What you should know

Two factors affect your right to take time off to have a baby or adopt a child:

  • whether you’re covered by the BC Employment Standards Act (the main provincial law that protects workers)
  • your employment contract

The Employment Standards Act sets out minimum standards for working conditions — including leave — in BC. Most workers are covered. But not all are.

Workers who aren’t covered by the Act don’t have the same rights to leave as workers who are. If you’re unsure whether this law applies to you, we offer guidance. See who’s covered by BC’s employment standards law.

Your employment contract may say how much maternity or parental leave you’re entitled to. Note that every worker has an employment contract, whether or not there’s a written agreement.

For example, the terms of your contract could come from what was in the job ad. Or any emails you exchanged with your employer when you were hired.

If you’re covered by the Employment Standards Act, your contractual rights can’t be less than your rights under this law. In other words, you can’t contract yourself out of your entitlements under employment standards law. This goes for parental and maternity leave.

If your contract gives you more rights than the minimums under the Act, then you’re entitled to those greater rights.

Pregnant workers covered by BC’s employment standards law are entitled to 17 weeks off work, without pay, to have their baby. This is called maternity leave.

Some employers offer paid maternity leave. If yours does, it would be spelled out in your employment contract. More commonly, pregnant workers apply for EI benefits while they’re off work. More on this shortly.

You must give your employer at least four weeks of written notice before you expect to take maternity leave. Your employer can ask for a doctor’s note to confirm your entitlement.

Parents are entitled to unpaid leave from work when their child is born or adopted. This is called parental leave. Parents can take their leave together, share it, or take it at separate times.

If a pregnant worker has taken maternity leave, they can take up to 61 additional consecutive weeks of parental leave. The leave must be taken immediately after the maternity leave (unless your employer agrees otherwise).

Parents who haven’t taken maternity leave can take up to 62 consecutive weeks of parental leave. The leave must begin within 78 weeks of the child’s birth.

Adoptive parents are also entitled to up to 62 consecutive weeks of parental leave. The leave must begin within 78 weeks of the adoption.

You must give your employer at least four weeks of written notice before you expect to take parental leave. Your employer can ask for a doctor’s note to confirm your entitlement.

Your employer isn’t legally required to pay you while you’re on parental or maternity leave. But many employers choose to offer paid leave. If your employer provides paid leave, it’d be spelled out in your employment contract.

You may be eligible to collect employment insurance while you’re on maternity or parental leave.

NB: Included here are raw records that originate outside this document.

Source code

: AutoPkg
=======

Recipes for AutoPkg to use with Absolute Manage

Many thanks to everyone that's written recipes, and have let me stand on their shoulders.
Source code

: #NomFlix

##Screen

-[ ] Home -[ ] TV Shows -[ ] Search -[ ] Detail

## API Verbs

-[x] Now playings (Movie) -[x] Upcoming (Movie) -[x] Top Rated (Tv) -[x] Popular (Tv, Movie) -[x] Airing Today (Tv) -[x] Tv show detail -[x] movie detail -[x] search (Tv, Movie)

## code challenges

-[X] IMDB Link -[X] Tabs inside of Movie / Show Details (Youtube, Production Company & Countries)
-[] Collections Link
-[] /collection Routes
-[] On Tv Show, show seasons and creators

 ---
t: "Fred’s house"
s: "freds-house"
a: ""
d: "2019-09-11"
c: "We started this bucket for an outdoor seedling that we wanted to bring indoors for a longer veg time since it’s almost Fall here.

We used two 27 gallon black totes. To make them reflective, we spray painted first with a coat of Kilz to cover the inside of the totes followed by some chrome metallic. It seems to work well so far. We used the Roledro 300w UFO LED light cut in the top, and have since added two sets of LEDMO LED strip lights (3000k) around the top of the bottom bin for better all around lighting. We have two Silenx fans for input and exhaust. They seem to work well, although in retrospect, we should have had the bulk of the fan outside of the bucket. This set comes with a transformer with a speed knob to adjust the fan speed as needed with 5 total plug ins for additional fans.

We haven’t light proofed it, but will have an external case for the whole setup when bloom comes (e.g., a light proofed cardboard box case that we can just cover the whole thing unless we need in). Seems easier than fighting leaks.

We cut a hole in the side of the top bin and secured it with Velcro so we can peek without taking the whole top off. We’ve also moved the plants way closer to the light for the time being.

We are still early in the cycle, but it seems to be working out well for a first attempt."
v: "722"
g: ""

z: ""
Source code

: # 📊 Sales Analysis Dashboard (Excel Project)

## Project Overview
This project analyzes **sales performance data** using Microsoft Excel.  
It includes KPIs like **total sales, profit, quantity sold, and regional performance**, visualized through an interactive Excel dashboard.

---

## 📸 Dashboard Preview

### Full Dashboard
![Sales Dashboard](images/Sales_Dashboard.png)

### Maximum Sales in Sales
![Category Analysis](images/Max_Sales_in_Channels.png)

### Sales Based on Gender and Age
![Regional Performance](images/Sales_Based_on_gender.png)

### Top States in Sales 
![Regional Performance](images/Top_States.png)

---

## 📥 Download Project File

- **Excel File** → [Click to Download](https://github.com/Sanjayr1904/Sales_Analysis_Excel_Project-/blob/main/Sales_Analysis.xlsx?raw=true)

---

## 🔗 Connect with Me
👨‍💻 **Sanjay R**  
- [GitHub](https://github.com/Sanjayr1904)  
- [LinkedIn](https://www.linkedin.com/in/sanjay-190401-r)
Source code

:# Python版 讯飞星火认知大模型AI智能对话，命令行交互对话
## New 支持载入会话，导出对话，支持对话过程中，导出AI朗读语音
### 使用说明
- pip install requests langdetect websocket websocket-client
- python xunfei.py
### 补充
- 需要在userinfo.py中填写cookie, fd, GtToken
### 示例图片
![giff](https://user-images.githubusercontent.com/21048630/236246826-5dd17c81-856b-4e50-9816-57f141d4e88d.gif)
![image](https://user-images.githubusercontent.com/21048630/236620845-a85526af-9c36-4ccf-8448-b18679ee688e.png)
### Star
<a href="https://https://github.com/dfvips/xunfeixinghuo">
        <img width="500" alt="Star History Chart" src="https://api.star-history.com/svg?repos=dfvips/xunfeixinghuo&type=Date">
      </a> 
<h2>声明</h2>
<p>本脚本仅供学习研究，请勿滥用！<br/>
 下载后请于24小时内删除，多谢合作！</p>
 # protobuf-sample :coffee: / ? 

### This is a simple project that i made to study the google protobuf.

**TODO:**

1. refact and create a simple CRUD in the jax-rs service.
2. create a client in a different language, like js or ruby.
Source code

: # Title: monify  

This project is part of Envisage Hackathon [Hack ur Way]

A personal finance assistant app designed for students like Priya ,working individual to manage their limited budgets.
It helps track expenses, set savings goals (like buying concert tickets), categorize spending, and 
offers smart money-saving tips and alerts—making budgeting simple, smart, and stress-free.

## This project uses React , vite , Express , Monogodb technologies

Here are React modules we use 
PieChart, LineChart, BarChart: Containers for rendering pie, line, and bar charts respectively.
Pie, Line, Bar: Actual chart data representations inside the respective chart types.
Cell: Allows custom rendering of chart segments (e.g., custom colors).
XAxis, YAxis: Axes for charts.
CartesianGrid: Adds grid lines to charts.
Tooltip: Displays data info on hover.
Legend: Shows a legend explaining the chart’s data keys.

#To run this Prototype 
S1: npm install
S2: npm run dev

Maternity benefits are available to someone who’s away from work due to being pregnant or giving birth. You could receive up to 55% of your usual earnings (capped at a max amount per week) for up to 15 weeks.

Parental benefits are available to parents of a newborn or newly adopted child.

You have two options here. First, a standard rate that pays up to 55% of your earnings (capped at a weekly max) for up to 40 weeks. Or, an extended rate that pays 33% of your earnings (also capped at a weekly max) for up to 69 weeks.

The federal government’s website has details on how to apply. Visit the government’s website.

If your employer treats you differently because of your pregnancy, it’s a violation of your human rights. The law calls it discrimination.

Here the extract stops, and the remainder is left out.